In particular, the difference is that the mechanism for moving data through Sound Converter Fill Buffer is a callback mechanism where you specify a routine that the Sound Converter can call to get more data to decode or encode. This gives you complete control over the buffering in the system.

You specify the output buffering when you call Sound Converter Fill Buffer, and you have complete control of the input buffering because you have a function to feed it into the system. Finally, this obviated the need for calling Sound Converter to get buffer sizes for really any reason if you're using Sound Converter Fill Buffer since you are already in control of all the information both on input and output. There's no need to ask the Sound Converter about it anymore. So the best place to find more about this stuff is the recent QuickTime 4.1 developer update note. And that's a URL where you can get the PDF version.

[Transcript missing]

So the other big thing we did was the Carbon Sound Manager. And we brought that up for, I think it was DP2. Yeah, it first showed up in Developer Preview 2 of OS X. So the Sound Manager for Carbon is pretty much full featured, with a few exceptions.

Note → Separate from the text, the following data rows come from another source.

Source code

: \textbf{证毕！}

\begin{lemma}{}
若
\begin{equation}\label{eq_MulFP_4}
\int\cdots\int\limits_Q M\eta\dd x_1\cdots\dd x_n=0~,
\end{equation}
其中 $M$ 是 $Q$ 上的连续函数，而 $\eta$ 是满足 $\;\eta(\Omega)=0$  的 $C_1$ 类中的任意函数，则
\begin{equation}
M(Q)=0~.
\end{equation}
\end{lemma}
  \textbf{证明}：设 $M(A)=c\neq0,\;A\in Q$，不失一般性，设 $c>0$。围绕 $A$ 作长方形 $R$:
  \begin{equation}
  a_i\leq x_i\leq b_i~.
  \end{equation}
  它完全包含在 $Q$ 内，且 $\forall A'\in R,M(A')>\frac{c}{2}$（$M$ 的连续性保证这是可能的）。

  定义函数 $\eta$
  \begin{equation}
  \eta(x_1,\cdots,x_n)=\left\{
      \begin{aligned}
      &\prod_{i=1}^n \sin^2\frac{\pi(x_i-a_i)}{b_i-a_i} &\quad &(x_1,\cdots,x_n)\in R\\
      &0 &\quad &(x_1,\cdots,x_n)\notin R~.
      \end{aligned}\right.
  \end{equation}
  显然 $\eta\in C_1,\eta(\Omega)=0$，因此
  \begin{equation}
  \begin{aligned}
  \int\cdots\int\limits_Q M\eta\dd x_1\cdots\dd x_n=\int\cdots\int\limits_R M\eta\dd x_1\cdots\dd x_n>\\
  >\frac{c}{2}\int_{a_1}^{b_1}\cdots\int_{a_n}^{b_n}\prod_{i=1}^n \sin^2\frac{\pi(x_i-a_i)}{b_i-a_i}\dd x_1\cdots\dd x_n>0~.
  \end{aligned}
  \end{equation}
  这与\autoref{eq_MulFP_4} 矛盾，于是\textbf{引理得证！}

Now, in most cases, the features that we did not choose to port were primarily because the functionality was either duplicated by other services in the Sound Manager, or indeed on other services in the OS. But also because the services that they were providing were obsolete in a lot of cases.

So, among other things, these included the wavetable synthesizer and related commands. This is things like freak command and, let's see, there are a bunch of other ones that escape me at the moment. The other big one that we didn't include, choose to port, was sound play double buffer.

Sound play double buffer is probably the most inefficient mechanism for feeding sound into the Sound Manager at the moment. You are much better off to use buffer commands and callback commands, or even better yet, you should be using scheduled sound. Scheduled sound is far and away the best way to get sound in and out of the Sound Manager at a specific time.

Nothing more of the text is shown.